__Exercise__:
What lines in the records below mention "over"? List them all.

__Input records__:
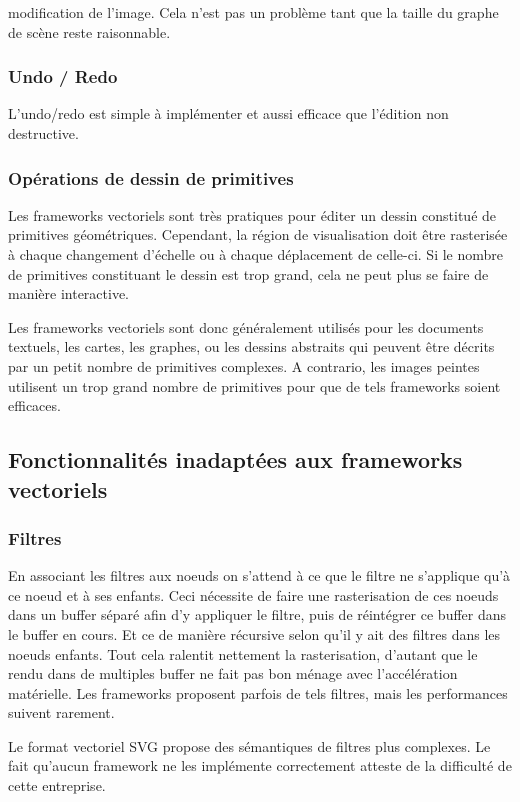 				modification de l'image. Cela n'est pas un problème tant que la taille du graphe de scène reste raisonnable.
			\subsubsection{Undo / Redo}
				L'undo/redo est simple à implémenter et aussi efficace que l'édition non destructive. 
			\subsubsection{Opérations de dessin de primitives}
				Les frameworks vectoriels sont très pratiques pour éditer un dessin constitué de primitives géométriques. Cependant, la région de
				visualisation doit être rasterisée à chaque changement d'échelle ou à chaque déplacement de celle-ci. Si le nombre de primitives
				constituant le dessin est trop grand, cela ne peut plus se faire de manière interactive.
				
				Les frameworks vectoriels sont donc généralement utilisés pour les documents textuels, les cartes, les graphes, ou les dessins abstraits
				qui peuvent être décrits par un petit nombre de primitives complexes. A contrario, les images peintes utilisent 
				un trop grand nombre de primitives pour que de tels frameworks soient efficaces. 
		\subsection{Fonctionnalités inadaptées aux frameworks vectoriels}
			\subsubsection{Filtres}
				En associant les filtres aux noeuds on s'attend à ce que le filtre ne s'applique
				qu'à ce noeud et à ses enfants. Ceci nécessite de faire une rasterisation de ces noeuds dans un buffer séparé afin d'y appliquer le
				filtre, puis de réintégrer ce buffer dans le buffer en cours. Et ce de manière récursive selon qu'il y ait des filtres dans les
				noeuds enfants. 
				Tout cela ralentit nettement la rasterisation, d'autant que le rendu dans de multiples buffer ne fait pas bon ménage avec 
				l'accélération matérielle. Les frameworks proposent parfois de tels filtres, mais les performances suivent rarement.
				
				Le format vectoriel SVG propose des sémantiques de filtres plus complexes. Le fait qu'aucun framework ne les implémente correctement
				atteste de la difficulté de cette entreprise. 
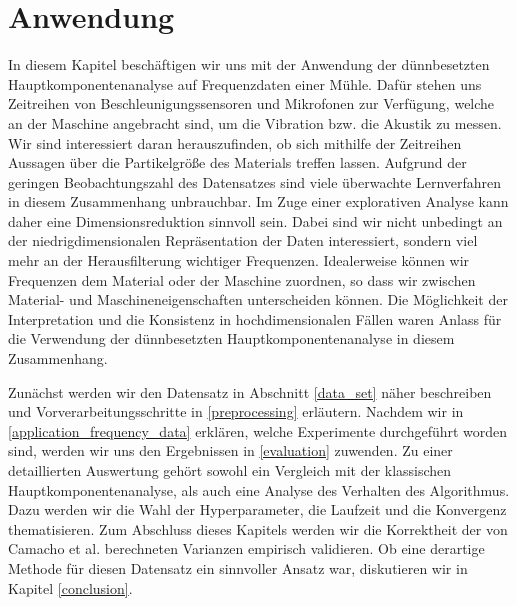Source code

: \chapter{Anwendung}

\label{application}

In diesem Kapitel beschäftigen wir uns mit der Anwendung der dünnbesetzten Hauptkomponentenanalyse auf Frequenzdaten einer Mühle. Dafür stehen uns Zeitreihen von Beschleunigungssensoren und Mikrofonen zur Verfügung, welche an der Maschine angebracht sind, um die Vibration bzw. die Akustik zu messen. Wir sind interessiert daran herauszufinden, ob sich mithilfe der Zeitreihen Aussagen über die Partikelgröße des Materials treffen lassen. Aufgrund der geringen Beobachtungszahl des Datensatzes sind viele überwachte Lernverfahren in diesem Zusammenhang unbrauchbar. Im Zuge einer explorativen Analyse kann daher eine Dimensionsreduktion sinnvoll sein. Dabei sind wir nicht unbedingt an der niedrigdimensionalen Repräsentation der Daten interessiert, sondern viel mehr an der Herausfilterung wichtiger Frequenzen. Idealerweise können wir Frequenzen dem Material oder der Maschine zuordnen, so dass wir zwischen Material- und Maschineneigenschaften unterscheiden können. Die Möglichkeit der Interpretation und die Konsistenz in hochdimensionalen Fällen waren Anlass für die Verwendung der dünnbesetzten Hauptkomponentenanalyse in diesem Zusammenhang. 

Zunächst werden wir den Datensatz in Abschnitt \ref{data_set} näher beschreiben und Vorverarbeitungsschritte in \ref{preprocessing} erläutern. Nachdem wir in \ref{application_frequency_data} erklären, welche Experimente durchgeführt worden sind, werden wir uns den Ergebnissen in \ref{evaluation} zuwenden. Zu einer detaillierten Auswertung gehört sowohl ein Vergleich mit der klassischen Hauptkomponentenanalyse, als auch eine Analyse des Verhalten des Algorithmus. Dazu werden wir die Wahl der Hyperparameter, die Laufzeit und die Konvergenz thematisieren. Zum Abschluss dieses Kapitels werden wir die Korrektheit der von Camacho et al. \cite{camacho} berechneten Varianzen empirisch validieren. Ob eine derartige Methode für diesen Datensatz ein sinnvoller Ansatz war, diskutieren wir in Kapitel \ref{conclusion}.




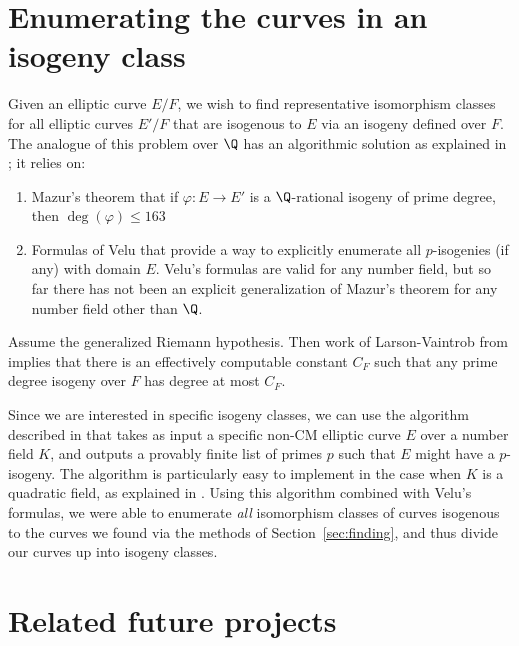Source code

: \documentclass{amsart}
\begin{document}
\section{Enumerating the curves in an isogeny class}\label{sec:isoclass}

Given an elliptic curve $E/F$, we wish to find representative
isomorphism classes for all elliptic curves $E'/F$ that are isogenous
to $E$ via an isogeny defined over $F$. The analogue of this problem
over $\Q$ has an algorithmic solution as explained in
\cite[\S3.8]{cremona:algs}; it relies on:
\begin{enumerate}
\item  Mazur's theorem \cite{mazur:rational} 
that if $\varphi:E\to E'$ is a $\Q$-rational isogeny of prime degree, 
then $\deg(\varphi)\leq 163$
\item Formulas of Velu \cite{velu:isogenies} 
that provide a way to explicitly enumerate all $p$-isogenies (if any) with domain $E$.  
Velu's formulas are valid for any number field, but so far there has not been an explicit
generalization of Mazur's theorem for any number field other than $\Q$. 
\end{enumerate}

\begin{remark}
  Assume the generalized Riemann hypothesis.  Then work of Larson-Vaintrob 
  from \cite{larson-vaintrob} implies that there is an effectively computable constant $C_F$ 
  such that any prime degree isogeny over $F$ has degree at most $C_F$.
\end{remark}

Since we are interested in specific isogeny classes, 
we can use the algorithm described in \cite{billerey:isog} that takes as
input a specific non-CM elliptic curve $E$ over a number field $K$, and
outputs a provably finite list of primes $p$ such that $E$ might have a
$p$-isogeny. The algorithm is particularly easy to implement in the
case when $K$ is a quadratic field, as explained in
\cite[\S2.3.4]{billerey:isog}.  Using this algorithm combined with
Velu's formulas, we were able to enumerate {\em all}
isomorphism classes of curves isogenous to the curves we found via the
methods of Section~\ref{sec:finding}, and thus divide our curves up into
isogeny classes.


\section{Related future projects}\label{sec:future}
\end{document}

__Task result__:
to $E$ via an isogeny defined over $F$. The analogue of this problem
over $\Q$ has an algorithmic solution as explained in
  such that any prime degree isogeny over $F$ has degree at most $C_F$.
input a specific non-CM elliptic curve $E$ over a number field $K$, and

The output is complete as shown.